I don't think that any of the artifacts in the museum are original, but that doesn't make them uninteresting.  They have a variety of skulls and other bones that look like they come from an anthropological dig -- some parts look like bone, with other parts being plaster, or whatever is used for missing pieces when they reconstruct a skull from fragments.  But the more interesting exhibits are the reimagined full bodies.  Here is a Neandertal woman:



This is Homo erectus (from an earlier time -- the number on the base is approximately when he lived.)



And this is the famous Lucy, the oldest known humanoid fossil. Pretty sassy for such a short person.

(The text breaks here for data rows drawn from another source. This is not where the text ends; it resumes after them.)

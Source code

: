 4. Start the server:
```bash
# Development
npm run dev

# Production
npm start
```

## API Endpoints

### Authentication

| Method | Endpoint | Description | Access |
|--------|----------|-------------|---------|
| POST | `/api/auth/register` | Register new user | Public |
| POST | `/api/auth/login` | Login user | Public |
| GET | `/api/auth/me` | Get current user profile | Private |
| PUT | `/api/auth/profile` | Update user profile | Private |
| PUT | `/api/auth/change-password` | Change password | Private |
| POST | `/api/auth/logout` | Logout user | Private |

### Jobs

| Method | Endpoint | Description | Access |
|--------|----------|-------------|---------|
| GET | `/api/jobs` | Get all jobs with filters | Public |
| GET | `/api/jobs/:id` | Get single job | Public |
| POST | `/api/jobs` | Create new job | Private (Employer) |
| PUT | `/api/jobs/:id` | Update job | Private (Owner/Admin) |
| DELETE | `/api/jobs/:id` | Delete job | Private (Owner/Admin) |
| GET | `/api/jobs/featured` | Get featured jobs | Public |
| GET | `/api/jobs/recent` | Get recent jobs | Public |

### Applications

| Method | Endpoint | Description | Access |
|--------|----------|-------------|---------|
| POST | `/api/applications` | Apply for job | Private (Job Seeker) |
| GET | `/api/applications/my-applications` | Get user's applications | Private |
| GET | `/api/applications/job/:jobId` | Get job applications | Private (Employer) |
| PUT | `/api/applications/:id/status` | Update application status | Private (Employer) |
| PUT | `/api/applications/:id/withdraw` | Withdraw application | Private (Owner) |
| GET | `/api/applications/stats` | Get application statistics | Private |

 One of these people below is a neandertal (making the point that these people were really similar to us  - we share 97.7% of our DNA), the other is a museum visitor, who doesn't seem to dress as well as his ancestors.




This is a neandertal child.  While the fossils found in Africa were consistently given dark skin and kinky hair, the neandertal reconstructions had a variety of skin tones, from mid-dark to quite pale, and included models with straight blond hair.  I have no idea of research behind those decisions, but it was thought-provoking.

The placards and audio material (available in English) were excellent; I learned a lot about neandertals that I hadn't known, and many myths were dispelled (such as that neandertals were not as intelligent/as advanced in tool making as the homo sapiens that lived at the same time).  There was separate material for adults and kids, and a variety of activities for kids to do as they went through the museum (one example: a skeleton is buried in loose sand and the kids can use special brushes to move the sand away and then record findings about this skeleton with measuring instruments and sketching).

We didn't have time to visit it, but there is also a small zoo, where they have "backbred" animals to be more similar to the animals of prehistoric times. There are bison, aurochs (proto-cattle), and tarpan (proto-horses).  Here are some tarpan





We also visited a quaint village called Guiten Dorf, with many 16th to 18th century houses.  A few pics, the first of a classic half timbered house, now a restaurant:






Another half timbered house, even older.  It was originally owned by a doctor.




An old watermill on the River Düssel


It's the opportunity to have outings like this that sometimes makes us think we should rent a car and wander the countryside on some of our weekends.  Of course, these places are curated for us by locals, so it's not clear we would do as well on our own.